\documentclass[11pt]{article}
\usepackage{indentfirst}
\usepackage{amsmath}
% \usepackage{amssymb}
% \usepackage{amsthm}
% \usepackage{amscd}
\usepackage{natbib}
\usepackage{url}
% \usepackage{graphicx}
\usepackage[utf8]{inputenc}
\usepackage[tableposition=top]{caption}
\newcommand{\real}{\mathbb{R}}
\newcommand{\inner}[1]{\langle #1 \rangle}
\newcommand{\set}[1]{\{\, #1 \,\}}
\newcommand{\bigset}[1]{\left\{\, #1 \,\right\}}
\newcommand{\fatdot}{\,\cdot\,}
\newcommand{\opand}{\mathbin{\rm and}}
\newtheorem{theorem}{Theorem}
\newtheorem{corollary}[theorem]{Corollary}
\newtheorem{lemma}[theorem]{Lemma}
\DeclareMathOperator{\var}{var}
\DeclareMathOperator{\rint}{rint}
\DeclareMathOperator{\con}{con}
\DeclareMathOperator{\pos}{pos}
\DeclareMathOperator{\cl}{cl}
\DeclareMathOperator{\spam}{span}
\DeclareMathOperator{\rc}{rc}
\DeclareMathOperator{\myPr}{Pr}
\DeclareMathOperator{\supp}{supp}
\DeclareMathOperator{\rank}{rank}
\DeclareMathOperator{\logit}{logit}
\setlength{\textheight}{\paperheight}
\addtolength{\textheight}{- 2 in}
\setlength{\topmargin}{0.25 pt}
\setlength{\headheight}{0 pt}
\setlength{\headsep}{0 pt}
\addtolength{\textheight}{- \topmargin}
\addtolength{\textheight}{- \topmargin}
\addtolength{\textheight}{- \footskip}
\setlength{\textwidth}{\paperwidth}
\addtolength{\textwidth}{- 2 in}
\setlength{\oddsidemargin}{0.25 in}
\setlength{\evensidemargin}{0.25 in}
\addtolength{\textwidth}{- \oddsidemargin}
\addtolength{\textwidth}{- \evensidemargin}
\begin{document}
\vspace*{0.9375in}
\begin{center}
{\bfseries More Supporting Data Analysis for ``Likelihood Inference
in Exponential Families and Directions of Recession''} \\
By \\
Charles J. Geyer \\
Technical Report No.~673 \\
School of Statistics \\
University of Minnesota \\
% April 20, 2005 \\
\today
\end{center}
\thispagestyle{empty}
\cleardoublepage
\setcounter{page}{1}
\thispagestyle{empty}
<>=
options(keep.source = TRUE, width = 65)
ps.options(pointsize = 15)
pdf.options(pointsize = 15)
@
\section{R Package Rcdd}
We use the R statistical computing environment \citep{rcore} in our analysis.

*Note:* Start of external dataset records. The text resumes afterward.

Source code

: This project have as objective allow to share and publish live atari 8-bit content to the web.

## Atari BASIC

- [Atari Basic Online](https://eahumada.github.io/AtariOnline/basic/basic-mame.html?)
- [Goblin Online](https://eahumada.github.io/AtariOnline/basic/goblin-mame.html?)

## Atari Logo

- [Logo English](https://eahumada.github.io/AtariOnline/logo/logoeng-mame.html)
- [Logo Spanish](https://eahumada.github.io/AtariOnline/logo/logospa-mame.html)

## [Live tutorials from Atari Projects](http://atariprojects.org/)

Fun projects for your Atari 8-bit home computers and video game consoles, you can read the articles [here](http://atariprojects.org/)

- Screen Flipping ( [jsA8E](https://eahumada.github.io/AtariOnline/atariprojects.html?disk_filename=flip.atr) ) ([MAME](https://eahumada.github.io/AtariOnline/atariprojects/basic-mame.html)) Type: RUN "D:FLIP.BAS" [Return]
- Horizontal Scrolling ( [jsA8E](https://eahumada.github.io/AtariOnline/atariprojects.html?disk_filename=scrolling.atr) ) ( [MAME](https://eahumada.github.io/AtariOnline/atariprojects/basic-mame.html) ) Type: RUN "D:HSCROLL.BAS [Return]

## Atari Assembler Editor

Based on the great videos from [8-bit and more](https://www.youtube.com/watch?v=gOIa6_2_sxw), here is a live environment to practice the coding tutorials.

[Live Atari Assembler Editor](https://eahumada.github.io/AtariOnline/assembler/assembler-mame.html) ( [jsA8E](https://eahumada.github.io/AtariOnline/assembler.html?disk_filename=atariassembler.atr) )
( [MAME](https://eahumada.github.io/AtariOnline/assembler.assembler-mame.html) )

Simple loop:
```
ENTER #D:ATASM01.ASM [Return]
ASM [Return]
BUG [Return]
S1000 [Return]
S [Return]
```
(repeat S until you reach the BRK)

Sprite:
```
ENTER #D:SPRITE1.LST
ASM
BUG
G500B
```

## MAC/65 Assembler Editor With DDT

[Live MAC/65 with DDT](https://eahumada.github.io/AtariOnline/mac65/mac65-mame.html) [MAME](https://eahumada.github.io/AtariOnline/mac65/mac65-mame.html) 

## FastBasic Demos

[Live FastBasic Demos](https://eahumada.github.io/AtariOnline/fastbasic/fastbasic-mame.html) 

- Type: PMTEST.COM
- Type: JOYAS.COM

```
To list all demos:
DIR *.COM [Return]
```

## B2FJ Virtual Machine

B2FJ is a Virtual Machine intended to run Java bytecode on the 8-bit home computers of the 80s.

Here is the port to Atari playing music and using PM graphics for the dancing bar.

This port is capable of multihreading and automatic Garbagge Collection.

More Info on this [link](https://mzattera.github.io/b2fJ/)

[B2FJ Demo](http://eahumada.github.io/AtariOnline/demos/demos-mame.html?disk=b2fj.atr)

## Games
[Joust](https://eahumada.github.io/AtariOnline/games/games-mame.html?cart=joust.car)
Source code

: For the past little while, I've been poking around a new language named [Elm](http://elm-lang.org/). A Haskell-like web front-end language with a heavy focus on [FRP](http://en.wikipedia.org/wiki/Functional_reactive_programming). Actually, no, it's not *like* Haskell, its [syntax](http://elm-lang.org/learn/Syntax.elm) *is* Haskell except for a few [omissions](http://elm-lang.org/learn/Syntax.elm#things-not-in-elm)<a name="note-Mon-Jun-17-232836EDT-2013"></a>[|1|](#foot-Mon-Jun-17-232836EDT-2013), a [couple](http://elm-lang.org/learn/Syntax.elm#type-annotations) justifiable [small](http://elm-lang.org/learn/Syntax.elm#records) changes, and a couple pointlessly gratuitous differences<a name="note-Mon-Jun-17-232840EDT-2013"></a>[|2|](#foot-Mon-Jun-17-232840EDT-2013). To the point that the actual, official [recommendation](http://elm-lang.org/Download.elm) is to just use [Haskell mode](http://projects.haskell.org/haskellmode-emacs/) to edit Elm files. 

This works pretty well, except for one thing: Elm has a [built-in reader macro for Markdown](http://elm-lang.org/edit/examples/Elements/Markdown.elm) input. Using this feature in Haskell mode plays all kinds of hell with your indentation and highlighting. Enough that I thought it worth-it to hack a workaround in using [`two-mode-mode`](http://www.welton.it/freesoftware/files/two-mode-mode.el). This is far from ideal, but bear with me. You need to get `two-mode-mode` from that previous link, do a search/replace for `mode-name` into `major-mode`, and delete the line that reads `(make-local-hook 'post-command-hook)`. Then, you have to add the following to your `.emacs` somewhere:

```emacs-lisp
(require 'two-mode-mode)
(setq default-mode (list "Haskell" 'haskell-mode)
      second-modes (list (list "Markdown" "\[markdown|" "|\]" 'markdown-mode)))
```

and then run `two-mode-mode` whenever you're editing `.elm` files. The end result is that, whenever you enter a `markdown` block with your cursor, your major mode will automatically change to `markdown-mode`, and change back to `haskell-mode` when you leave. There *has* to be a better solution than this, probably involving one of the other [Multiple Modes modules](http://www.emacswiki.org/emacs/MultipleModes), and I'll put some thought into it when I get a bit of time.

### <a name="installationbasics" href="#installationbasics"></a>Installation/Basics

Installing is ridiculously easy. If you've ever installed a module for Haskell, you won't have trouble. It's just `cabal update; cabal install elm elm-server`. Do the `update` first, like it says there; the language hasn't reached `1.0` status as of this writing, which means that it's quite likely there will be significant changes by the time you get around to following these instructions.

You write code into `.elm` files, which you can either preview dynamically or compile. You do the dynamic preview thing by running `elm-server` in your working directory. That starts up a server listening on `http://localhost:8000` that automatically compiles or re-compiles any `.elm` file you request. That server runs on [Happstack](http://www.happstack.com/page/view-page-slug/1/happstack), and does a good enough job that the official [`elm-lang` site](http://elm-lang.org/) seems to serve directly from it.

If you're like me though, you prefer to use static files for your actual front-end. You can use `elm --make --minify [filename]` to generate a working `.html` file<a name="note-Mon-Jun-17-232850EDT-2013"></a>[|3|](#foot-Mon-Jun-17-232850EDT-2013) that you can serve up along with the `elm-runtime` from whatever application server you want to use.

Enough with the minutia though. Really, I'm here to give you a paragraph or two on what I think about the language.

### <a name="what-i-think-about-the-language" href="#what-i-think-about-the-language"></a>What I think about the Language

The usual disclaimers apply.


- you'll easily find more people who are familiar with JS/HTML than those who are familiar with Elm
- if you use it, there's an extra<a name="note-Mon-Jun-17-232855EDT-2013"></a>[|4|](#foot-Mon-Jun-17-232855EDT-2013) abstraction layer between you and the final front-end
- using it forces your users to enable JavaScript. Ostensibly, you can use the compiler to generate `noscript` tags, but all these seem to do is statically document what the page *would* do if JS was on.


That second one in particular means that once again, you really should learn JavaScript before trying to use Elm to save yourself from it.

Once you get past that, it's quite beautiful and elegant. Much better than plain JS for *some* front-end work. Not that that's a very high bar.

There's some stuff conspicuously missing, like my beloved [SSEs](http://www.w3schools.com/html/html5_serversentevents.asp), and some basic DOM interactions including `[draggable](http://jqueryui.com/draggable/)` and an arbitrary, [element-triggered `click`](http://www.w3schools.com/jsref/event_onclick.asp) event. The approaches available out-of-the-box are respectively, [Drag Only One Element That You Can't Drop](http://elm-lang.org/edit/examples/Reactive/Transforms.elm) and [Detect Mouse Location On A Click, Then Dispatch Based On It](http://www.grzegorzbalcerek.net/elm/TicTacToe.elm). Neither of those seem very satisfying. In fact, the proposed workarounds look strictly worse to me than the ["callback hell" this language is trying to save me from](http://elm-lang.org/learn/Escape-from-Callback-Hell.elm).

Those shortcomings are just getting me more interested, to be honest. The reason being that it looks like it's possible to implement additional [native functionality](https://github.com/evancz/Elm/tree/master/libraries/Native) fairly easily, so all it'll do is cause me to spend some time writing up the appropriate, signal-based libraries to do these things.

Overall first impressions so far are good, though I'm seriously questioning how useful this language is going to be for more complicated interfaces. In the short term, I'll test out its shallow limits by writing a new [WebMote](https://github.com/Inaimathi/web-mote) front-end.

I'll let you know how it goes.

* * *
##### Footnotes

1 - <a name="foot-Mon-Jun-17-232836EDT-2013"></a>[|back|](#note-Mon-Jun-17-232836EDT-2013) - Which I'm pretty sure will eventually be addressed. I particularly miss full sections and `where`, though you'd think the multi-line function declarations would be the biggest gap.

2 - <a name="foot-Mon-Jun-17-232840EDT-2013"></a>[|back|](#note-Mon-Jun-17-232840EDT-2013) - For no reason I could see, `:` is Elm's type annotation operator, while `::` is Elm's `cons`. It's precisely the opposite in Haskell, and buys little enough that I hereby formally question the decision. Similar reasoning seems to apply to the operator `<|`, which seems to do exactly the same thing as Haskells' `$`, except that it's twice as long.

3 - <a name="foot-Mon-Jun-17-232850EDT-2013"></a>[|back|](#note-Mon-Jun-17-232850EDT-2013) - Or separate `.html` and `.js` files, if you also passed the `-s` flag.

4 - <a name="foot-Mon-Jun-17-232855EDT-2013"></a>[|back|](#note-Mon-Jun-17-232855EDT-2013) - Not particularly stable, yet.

It is free software and can be obtained from
\url{http://cran.r-project.org}. Precompiled binaries
are available for Windows, Macintosh, and popular Linux distributions.
We use the contributed package \verb@rcdd@.
If R has been installed, but this package has
not yet been installed, do
\begin{verbatim}
install.packages("rcdd")
\end{verbatim}
from the R command line
(or do the equivalent using the GUI menus if on Macintosh
or Windows). This may require root or administrator privileges.
If the \verb@rcdd@ package has been installed, we load it
<>=
library(rcdd)
@
<>=
baz <- library(help = "rcdd")
baz <- baz$info[[1]]
baz <- baz[grep("Version", baz)]
baz <- sub("^Version: *", "", baz)
bazzer <- paste(R.version$major, R.version$minor, sep = ".")
@
The version of the package used to make this document
is \Sexpr{baz}.
The version of R used to make this document is \Sexpr{bazzer}.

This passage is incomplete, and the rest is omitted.